For example, one embodiment uses the nodes 120(1)-120(n) as web servers. Static content for the web servers is available from a first cluster system accessible to the nodes 120(1)-120(n). Active content for the web servers is provided by a relational database running on a second cluster system accessible to the nodes 120(1)-120(n). The second cluster system may be backed by a third cluster system accessible to the second cluster system.
Within this framework, the selfish clustering method described in more detail below can be used at one or more levels. In one embodiment, selfish clustering is used only within a certain cluster. For example, one inode in a cluster is designated as a “primary,” and the rest are secondary nodes. The connections to the cluster are allocated using the selfish clustering method. In a second embodiment, connections between clusters are allocated using the selfish clustering method. In general, any level of a multi-tier clustered system can be organized using the selfish child method.
FIG. 2 shows one specific embodiment of a system using selfish child clustering. As discussed in reference to FIG. 1, it is appreciated that the selfish clustering method is applicable at many levels; the specificity of FIG. 2 is for clarity of description only and is not limiting.
Further, in describing certain aspects of this and other embodiments, certain functions are described as occurring within “modules.” Computing modules may be general-purpose, or they may have dedicated functions such as memory management, program flow, instruction processing, object storage, etc. These modules can be implemented in any way known in the art.
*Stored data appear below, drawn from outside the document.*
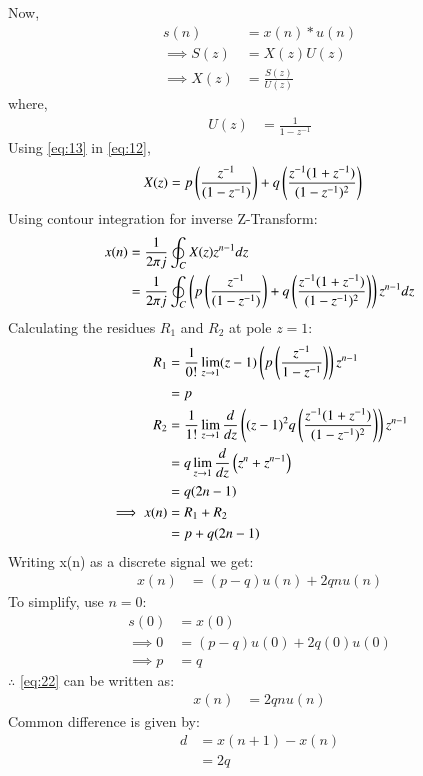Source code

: \documentclass[journal,12pt,twocolumn]{IEEEtran}
\theoremstyle{remark}
\begin{document}
Now, 
\begin{align}
    s(n) &= x(n) \ast u(n)\\
    \implies S(z) &= X(z)U(z)\\
    \implies X(z) &= \frac{S(z)}{U(z)}\label{eq:12}
\end{align}
where,
\begin{align}
    U(z) &= \frac{1}{1 - z^{-1}}\label{eq:13}
\end{align}
Using \eqref{eq:13} in \eqref{eq:12},
\begin{align}
    X(z) &= p\left(\frac{z^{-1}}{(1-z^{-1})}\right) + q\left(\frac{z^{-1}(1 + z^{-1})}{(1-z^{-1})^2}\right)
\end{align}
Using contour integration for inverse Z-Transform:
\begin{align}
    x(n) &= \frac{1}{2\pi j} \oint_C X(z) z^{n-1}dz\\
    &= \frac{1}{2 \pi j} \oint_C  \left(p\left(\frac{z^{-1}}{(1-z^{-1})}\right) + q\left(\frac{z^{-1}(1 + z^{-1})}{(1-z^{-1})^2}\right)\right)z^{n-1}dz
\end{align}
Calculating the residues $R_1$ and $R_2$ at pole $z=1$:
\begin{align}
    R_1 &= \frac{1}{0!} \lim_{z \to 1}(z-1)\left(p\left(\frac{z^{-1}}{1-z^{-1}}\right)\right)z^{n-1}\\
    &= p\\
    R_2 &= \frac{1}{1!} \lim_{z \to 1}\frac{d}{dz}\left((z-1)^2q\left(\frac{z^{-1}(1 + z^{-1})}{(1-z^{-1})^2}\right)\right)z^{n-1}\\
    &= q\lim_{z \to 1}\frac{d}{dz}\left(z^{n} + z^{n-1}\right)\\
    &= q(2n-1)\\
    \implies x(n) &= R_1 + R_2\\
    &= p + q(2n-1)
\end{align}
Writing x(n) as a discrete signal we get:
\begin{align}
    x(n) &= (p-q)u(n) + 2qnu(n)\label{eq:22}
\end{align}
To simplify, use $n=0$:
\begin{align}
    s(0)&=x(0)\\
    \implies 0 &= (p-q)u(0) +2q(0)u(0)\\
    \implies p &= q
\end{align}
$\therefore$ \eqref{eq:22} can be written as:
\begin{align}
    x(n) &= 2qnu(n)
\end{align}
Common difference is given by:
\begin{align}
    d &= x(n+1) - x(n)\\
    &= 2q
\end{align}
\end{document}
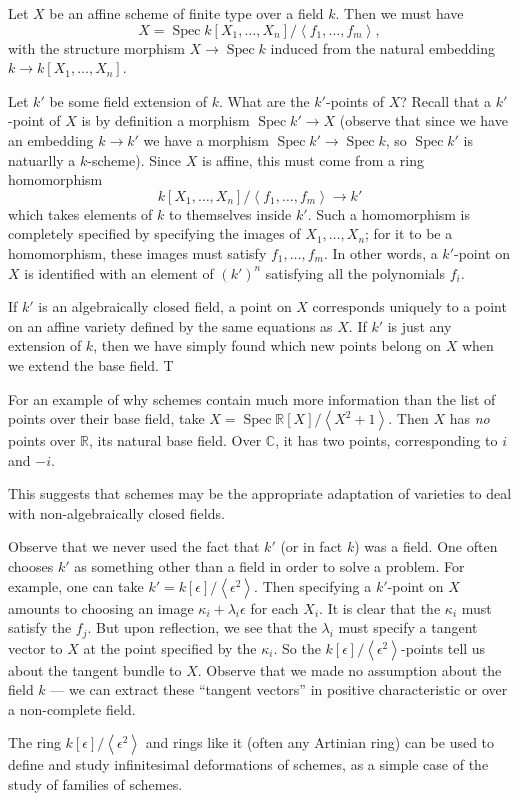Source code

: \documentclass[12pt]{article}
\DeclareMathOperator{\Spec}{Spec}
\begin{document}
Let $X$ be an affine scheme of finite type over a field $k$.  Then we must have
\[
X = \Spec k[X_1,\ldots,X_n]/\left<f_1,\ldots,f_m\right>,
\]
with the structure morphism $X\to\Spec k$ induced from the natural embedding $k\to k[X_1,\ldots,X_n]$. 

Let $k'$ be some field extension of $k$.  What are the $k'$-points of $X$?  Recall that a $k'$-point of $X$ is by definition a morphism $\Spec k' \to X$ (observe that since we have an embedding $k\to k'$ we have a morphism $\Spec k' \to \Spec k$, so $\Spec k'$ is natuarlly a $k$-scheme).  Since $X$ is affine, this must come from a ring homomorphism
\[
k[X_1,\ldots,X_n]/\left<f_1,\ldots,f_m\right> \to k'
\]
which takes elements of $k$ to themselves inside $k'$.  Such a homomorphism is completely specified by specifying the images of $X_1,\ldots,X_n$; for it to be a homomorphism, these images must satisfy $f_1,\ldots,f_m$.  In other words, a $k'$-point on $X$ is identified with an element of $(k')^n$ satisfying all the polynomials $f_i$.  

If $k'$ is an algebraically closed field, a point on $X$ corresponds uniquely to a point on an affine variety defined by the same equations as $X$.  If $k'$ is just any extension of $k$, then we have simply found which new points belong on $X$ when we extend the base field.  T

For an example of why schemes contain much more information than the list of points over their base field, take $X=\Spec \mathbb{R}[X]/\left<X^2+1\right>$.  Then $X$ has \emph{no} points over $\mathbb{R}$, its natural base field.  Over $\mathbb{C}$, it has two points, corresponding to $i$ and $-i$. 

This suggests that schemes may be the appropriate adaptation of varieties to deal with non-algebraically closed fields.

Observe that we never used the fact that $k'$ (or in fact $k$) was a field.  One often chooses $k'$ as something other than a field in order to solve a problem.  For example, one can take $k' = k[\epsilon]/\left<\epsilon^2\right>$.  Then specifying a $k'$-point on $X$ amounts to choosing an image $\kappa_i + \lambda_i\epsilon$ for each $X_i$.  It is clear that the $\kappa_i$ must satisfy the $f_j$.  But upon reflection, we see that the $\lambda_i$ must specify a tangent vector to $X$ at the point specified by the $\kappa_i$.  So the $k[\epsilon]/\left<\epsilon^2\right>$-points tell us about the tangent bundle to $X$.  Observe that we made no assumption about the field $k$ --- we can extract these ``tangent vectors'' in positive characteristic or over a non-complete field.

The ring $k[\epsilon]/\left<\epsilon^2\right>$ and rings like it (often any Artinian ring) can be used to define and study infinitesimal deformations of schemes, as a simple case of the study of families of schemes.
\end{document}
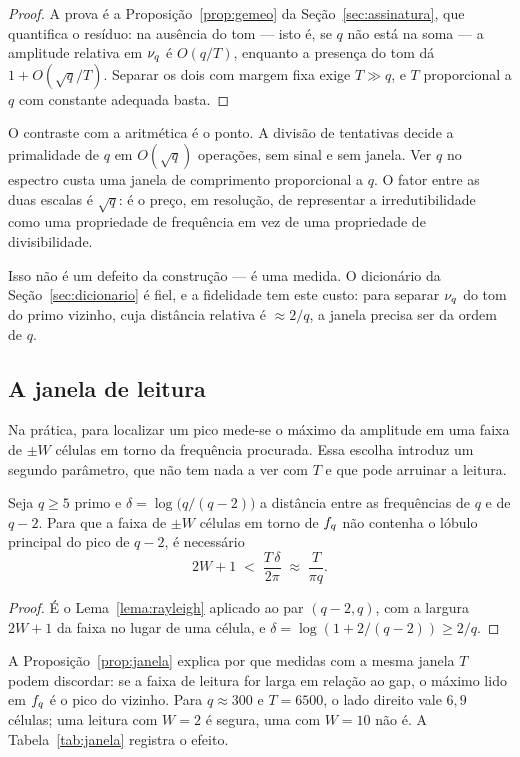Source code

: \begin{proof}
A prova é a Proposição~\ref{prop:gemeo} da Seção~\ref{sec:assinatura}, que
quantifica o resíduo: na ausência do tom — isto é, se $q$ não está na soma — a
amplitude relativa em $\nu_{q}$ é $O(q/T)$, enquanto a presença do tom dá
$1+O(\sqrt q/T)$. Separar os dois com margem fixa exige $T\gg q$, e $T$
proporcional a $q$ com constante adequada basta.
\end{proof}

O contraste com a aritmética é o ponto. A divisão de tentativas decide a
primalidade de $q$ em $O(\sqrt q)$ operações, sem sinal e sem janela. Ver $q$ no
espectro custa uma janela de comprimento proporcional a $q$. O fator entre as duas
escalas é $\sqrt q$: é o preço, em resolução, de representar a irredutibilidade
como uma propriedade de frequência em vez de uma propriedade de divisibilidade.

Isso não é um defeito da construção — é uma medida. O dicionário da
Seção~\ref{sec:dicionario} é fiel, e a fidelidade tem este custo: para separar
$\nu_{q}$ do tom do primo vizinho, cuja distância relativa é $\approx 2/q$, a
janela precisa ser da ordem de $q$.

\subsection{A janela de leitura}

Na prática, para localizar um pico mede-se o máximo da amplitude em uma faixa de
$\pm W$ células em torno da frequência procurada. Essa escolha introduz um segundo
parâmetro, que não tem nada a ver com $T$ e que pode arruinar a leitura.

\begin{proposicao}\label{prop:janela}
Seja $q\ge5$ primo e $\delta=\log\bigl(q/(q-2)\bigr)$ a distância entre as
frequências de $q$ e de $q-2$. Para que a faixa de $\pm W$ células em torno de
$f_{q}$ não contenha o lóbulo principal do pico de $q-2$, é necessário
\[
  2W+1 \;<\; \frac{T\,\delta}{2\pi} \;\approx\; \frac{T}{\pi q} .
\]
\end{proposicao}

\begin{proof}
É o Lema~\ref{lema:rayleigh} aplicado ao par $(q-2,q)$, com a largura $2W+1$ da
faixa no lugar de uma célula, e $\delta=\log(1+2/(q-2))\ge 2/q$.
\end{proof}

A Proposição~\ref{prop:janela} explica por que medidas com a mesma janela $T$
podem discordar: se a faixa de leitura for larga em relação ao gap, o máximo lido
em $f_{q}$ é o pico do vizinho. Para $q\approx300$ e $T=6500$, o lado direito
vale $6{,}9$ células; uma leitura com $W=2$ é segura, uma com $W=10$ não é. A
Tabela~\ref{tab:janela} registra o efeito.

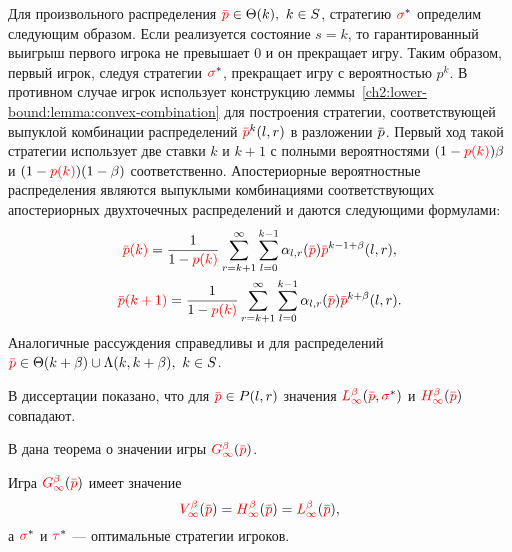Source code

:Для произвольного распределения $\pd \in \Theta(k),\ k \in S$, стратегию $\textcolor{red}{\sigma}^*$ определим следующим образом.
Если реализуется состояние $s = k$, то гарантированный выигрыш первого игрока не превышает $0$ и он прекращает игру.
Таким образом, первый игрок, следуя стратегии $\textcolor{red}{\sigma}^*$, прекращает игру с вероятностью $p^k$.
В противном случае игрок использует конструкцию леммы~\ref{ch2:lower-bound:lemma:convex-combination} для построения стратегии, соответствующей выпуклой комбинации распределений $\pd^k(l, r)$ в разложении $\p$.
Первый ход такой стратегии использует две ставки $k$ и $k+1$ с полными вероятностями $(1-\textcolor{red}{p(k)})\beta$ и $(1-\textcolor{red}{p(k)})(1-\beta)$ соответственно.
Апостериорные вероятностные распределения являются выпуклыми комбинациями соответствующих апостериорных двухточечных распределений и даются следующими формулами:
\begin{gather*}
  \pad{k} = \frac{1}{1-\pc{k}} \sum_{r=k+1}^\infty \sum_{l=0}^{k-1} \alpha_{l,r}(\pd) \pd^{k-1+\beta}(l, r), \\
  \pad{k+1} = \frac{1}{1-\pc{k}} \sum_{r=k+1}^\infty \sum_{l=0}^{k-1} \alpha_{l,r}(\pd) \pd^{k+\beta}(l, r).
\end{gather*}
Аналогичные рассуждения справедливы и для распределений $\pd \in \Theta(k+\beta) \cup \Lambda(k, k+\beta),\ k \in S$.

В диссертации показано, что для $\pd \in P(l,r)$ значения $\L{\infty}(\pd, \sigmar^*)$ и $\H{\infty}(\pd)$ совпадают.

В  дана теорема о значении игры $\theG{\infty}(\pd)$.
\begin{theorem}
  \label{ch2:solution:theorem}
  Игра $\theG{\infty}(\pd)$ имеет значение
  \[
    \V{\infty}(\pd) = \H{\infty}(\pd) = \L{\infty}(\pd),
  \]
  а $\textcolor{red}{\sigma}^*$ и $\textcolor{red}{\tau}^*$ --- оптимальные стратегии игроков.
\end{theorem}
For example, in one embodiment a module is implemented in a hardware circuit comprising custom VLSI circuits or gate arrays, off-the-shelf semiconductors such as logic chips, transistors, or other discrete components. One or more of the modules may also be implemented in programmable hardware devices such as field programmable gate arrays, programmable array logic, programmable logic devices or the like.
In another embodiment, one or more of the modules are implemented in software for execution by various types of processors. An identified module of executable code may, for instance, comprise one or more physical or logical blocks of computer instructions that may, for instance, be organized as an object, procedure, or function. Further, the executables of an identified module need not be physically located together, but may comprise disparate instructions stored in different locations that, when joined logically together, comprise the module and achieve the stated purpose for the module. A “module” of executable code could be a single instruction, or many instructions, and may even be distributed over several different code segments, among different programs, and across several memory devices. Similarly, operational data may be identified and illustrated herein within modules, and may be embodied in any suitable form and organized within any suitable type of data structure. The operational data may be collected as a single data set, or may be distributed over different locations including over different storage devices, and may exist, at least partially, merely as electronic signals on a system or network.
Another embodiment uses higher-level components as modules. For example, a module may comprise an entire computer, or group of computers, acting together. A module may also comprise an off-the-shelf or custom program, such as a database management system. These higher-level modules may be decomposable into smaller hardware or software modules corresponding to different parts of a software program and identifiable chips (such as memory chips, ASICs, or a CPU) within a computer.
FIG. 2 depicts a two-tiered server cluster 200 in accordance with one embodiment. A first tier 210 is behind an L4 switch, but each node in the first tier is aware of the nodes in second tiers 220 and 230 and has connections to them. Each node in the first tier 210 contains a selfish child module 212. Nodes using a selfish child module are referred to as “selfish nodes.” In one embodiment, all the nodes in the second tier 220 are of the same type, such as all LDAP servers or all web servers. Other embodiments can combine nodes of different types, such as the LDAP servers in the second tier labeled 220 or the web servers in the second tier cluster labeled 230.
FIG. 3 depicts an embodiment of the selfish child module 212 of FIG. 2. As shown in FIG. 3, the selfish child module 212 includes a monitoring module 310, an evaluating module 320, and a switching module 330. The selfish child module 212 also has a connection to a selected servicing node in the second tier 220. The monitoring module 310 measures the responses of individual nodes in the second tier. In one embodiment, this is accomplished by the exchange of heartbeat messages over a dedicated channel. In a second embodiment, this is accomplished by measuring an average response time over a moving window of a second-tier node. In a third embodiment, node status from a quorum partition is monitored. In some embodiments, only the selected servicing node is monitored. In other embodiments, other servicing nodes are occasionally polled as well.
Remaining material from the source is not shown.